One of the first routing protocol that you would ever learn is the Routing Information Protocol (RIP). It is an Interior Gateway Protocol (IGP), and it uses a distance-vector algorithm called Bellman-Ford Algorithm. Here are my brief notes on what the protocol is and how it works.

The protocol has two versions RIPv1 and RIPv2. Both are in use today and have significant differences. UDP is used to transmit updated. The UDP port is 520. The IPv6 version is called RIPng.

Neighbors exchange their complete routing table at regular interval of 30 seconds (default). This is called the update timer. There is no session formation between RIP neighbors. Once RIP is enabled on a network subnet, it immediately starts sending the RIP updates.

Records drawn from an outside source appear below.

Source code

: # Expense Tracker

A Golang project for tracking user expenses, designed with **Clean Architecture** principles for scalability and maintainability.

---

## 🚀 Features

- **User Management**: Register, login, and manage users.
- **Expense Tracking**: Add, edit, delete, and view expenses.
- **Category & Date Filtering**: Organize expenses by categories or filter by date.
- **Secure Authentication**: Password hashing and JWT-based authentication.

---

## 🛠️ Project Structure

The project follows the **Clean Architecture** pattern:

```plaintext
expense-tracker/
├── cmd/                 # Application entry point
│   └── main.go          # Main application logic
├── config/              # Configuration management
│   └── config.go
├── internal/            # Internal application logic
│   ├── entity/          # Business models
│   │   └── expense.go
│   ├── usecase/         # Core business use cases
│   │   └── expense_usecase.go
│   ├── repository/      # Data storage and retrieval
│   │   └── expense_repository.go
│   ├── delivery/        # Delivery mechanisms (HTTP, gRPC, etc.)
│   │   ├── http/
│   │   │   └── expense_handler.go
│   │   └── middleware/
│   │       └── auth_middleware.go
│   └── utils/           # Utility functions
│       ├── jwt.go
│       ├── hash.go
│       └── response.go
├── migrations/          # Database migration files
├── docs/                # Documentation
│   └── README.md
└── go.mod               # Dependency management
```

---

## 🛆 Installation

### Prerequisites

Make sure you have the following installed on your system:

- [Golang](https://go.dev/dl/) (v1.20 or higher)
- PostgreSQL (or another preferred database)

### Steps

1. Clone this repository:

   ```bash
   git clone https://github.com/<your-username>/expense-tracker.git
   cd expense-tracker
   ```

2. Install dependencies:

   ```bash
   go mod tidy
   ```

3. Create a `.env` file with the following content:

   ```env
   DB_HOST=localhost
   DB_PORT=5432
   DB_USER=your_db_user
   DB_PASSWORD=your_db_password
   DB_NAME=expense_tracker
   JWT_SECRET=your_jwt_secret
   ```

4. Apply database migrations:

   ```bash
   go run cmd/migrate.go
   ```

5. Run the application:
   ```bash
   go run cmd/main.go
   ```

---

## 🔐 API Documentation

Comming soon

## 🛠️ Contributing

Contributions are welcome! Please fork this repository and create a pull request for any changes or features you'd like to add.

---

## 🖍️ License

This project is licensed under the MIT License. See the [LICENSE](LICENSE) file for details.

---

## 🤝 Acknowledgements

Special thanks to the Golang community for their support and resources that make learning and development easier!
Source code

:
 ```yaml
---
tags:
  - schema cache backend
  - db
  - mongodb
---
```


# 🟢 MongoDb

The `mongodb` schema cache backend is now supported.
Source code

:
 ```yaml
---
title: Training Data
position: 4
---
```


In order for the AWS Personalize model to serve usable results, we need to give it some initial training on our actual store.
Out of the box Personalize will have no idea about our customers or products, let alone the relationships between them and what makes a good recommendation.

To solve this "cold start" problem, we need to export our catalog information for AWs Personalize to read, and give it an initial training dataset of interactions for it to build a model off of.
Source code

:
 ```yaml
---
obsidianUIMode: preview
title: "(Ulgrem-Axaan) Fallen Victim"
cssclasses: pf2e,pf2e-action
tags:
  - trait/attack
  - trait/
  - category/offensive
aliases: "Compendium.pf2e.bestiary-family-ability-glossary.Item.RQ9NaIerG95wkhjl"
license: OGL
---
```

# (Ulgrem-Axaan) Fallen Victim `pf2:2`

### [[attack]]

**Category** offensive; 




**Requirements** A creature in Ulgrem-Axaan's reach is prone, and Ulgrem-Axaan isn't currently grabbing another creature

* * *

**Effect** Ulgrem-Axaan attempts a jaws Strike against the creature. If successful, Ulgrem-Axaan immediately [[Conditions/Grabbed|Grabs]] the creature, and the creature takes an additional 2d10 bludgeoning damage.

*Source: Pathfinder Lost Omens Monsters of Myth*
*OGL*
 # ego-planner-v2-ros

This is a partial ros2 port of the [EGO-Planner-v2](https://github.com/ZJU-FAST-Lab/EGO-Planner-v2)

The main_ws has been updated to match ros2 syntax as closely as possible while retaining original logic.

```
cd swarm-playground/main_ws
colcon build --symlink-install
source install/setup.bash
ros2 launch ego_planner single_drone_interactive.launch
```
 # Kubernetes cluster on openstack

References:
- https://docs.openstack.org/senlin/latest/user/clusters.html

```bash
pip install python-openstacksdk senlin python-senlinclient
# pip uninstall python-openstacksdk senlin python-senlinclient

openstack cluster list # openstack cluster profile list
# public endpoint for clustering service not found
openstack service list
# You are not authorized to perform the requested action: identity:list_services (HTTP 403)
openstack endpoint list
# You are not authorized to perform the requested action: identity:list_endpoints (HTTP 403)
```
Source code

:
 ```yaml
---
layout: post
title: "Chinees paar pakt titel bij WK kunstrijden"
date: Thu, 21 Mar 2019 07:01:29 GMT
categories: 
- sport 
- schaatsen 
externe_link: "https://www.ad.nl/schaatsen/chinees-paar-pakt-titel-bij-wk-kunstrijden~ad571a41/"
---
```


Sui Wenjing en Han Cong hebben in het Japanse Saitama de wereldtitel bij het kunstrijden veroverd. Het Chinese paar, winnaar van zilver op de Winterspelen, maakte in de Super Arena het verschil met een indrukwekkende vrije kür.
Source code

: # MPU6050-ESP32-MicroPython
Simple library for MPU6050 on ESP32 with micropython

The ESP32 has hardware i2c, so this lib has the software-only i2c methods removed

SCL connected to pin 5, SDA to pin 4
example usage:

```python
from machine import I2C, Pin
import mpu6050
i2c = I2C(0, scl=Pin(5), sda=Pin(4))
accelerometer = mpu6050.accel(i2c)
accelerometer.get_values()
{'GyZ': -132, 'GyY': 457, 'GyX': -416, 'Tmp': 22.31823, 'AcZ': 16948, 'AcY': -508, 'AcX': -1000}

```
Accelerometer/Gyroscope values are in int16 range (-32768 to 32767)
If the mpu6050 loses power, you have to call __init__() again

Differences between RIPv1 and RIPv2

Update Message is sent to local subnet broadcast address viz. Update Message is sent to multicast address
No authentication support is available Support available for both plain text and MD5 authentication.
VLSM support not present. Hence RIPv1 is classful. Only the default subnet masks of Class A (/8), Class B (/16) and Class C (/24) addresses are used. These subnet masks are not sent in the updates. When the routes are received, the masks are derived from the addresses. Supports VLSM. The subnet mask is carried in the updates and hence RIPv2 is classless. Also RIPv2 can still come up when a network is discontiguous due to this feature.
Doesn’t allow a router to advertise a different next-hop router than itself. Supports Next Hop field in the Update message. Hence a router can specify another router as a next-hop.

RIP Timers

RIP uses four different timers which help in maintaining the routing table and helps in avoiding loops. All these timers are per route. These are:

  1. Update timer (30 secs) – This is the interval which states how often the update for a specific route must be sent.
  2. Invalid timer (180 secs) – This is the interval which states that once an update is received for a route how long to wait till the route is considered invalid or non-reachable.
  3. Hold down timer (180 secs) – If a route gets a worse metric and is updated, the hold down timer is started. During this time no other metric for the route is accepted which is equal or worse than the current metric.
  4. Flush or Garbage timer (240 secs) – This is the interval which states how long to wait since the last valid update before removing the route from the routing table.

Whenever a valid update is received from a neighbor, the update, invalid and flush timer resets to 0. The hold down timer resets to 0 whenever a metric value decreases.

RIP uses hop count as the metric. So in case, a prefix is received from multiple paths, the prefix with a smaller no of hops will be preferred. RIP allows up to 15 hops. 16 hops and above are considered to be infinite, and those routes are deemed to be unreachable. This limit in the number of hops prevents loops. Unlike other protocols like OSPF and ISIS, which are link state protocols and whose implementation itself ensures loop-free network, RIP uses some specific concepts which help in loop prevention. This makes RIP a great protocol in terms of implementation, but this also introduces a more substantial convergence time.

Loop Prevention Concepts in RIP

  1. Split Horizon – Even though in RIP the entire routing table is sent to the neighbors, RIP omits the routes which has been advertised by the neighbor to whom the update is being sent. In other words, if the outgoing interface of a route matches the interface out of which the new update is to be sent, then that route is omitted.
  2. Route Poisoning – When a route’s reachability fails, the update is sent with the metric of that route as 16 (infinite) thereby specifying to the neighbors that the route is unreachable.
  3. Poison Reverse – In this case, the route with an infinite metric is advertised out the same interface through which it is received with the same infinite metric. Split Horizon with Poison Reverse is used together in most of the cases.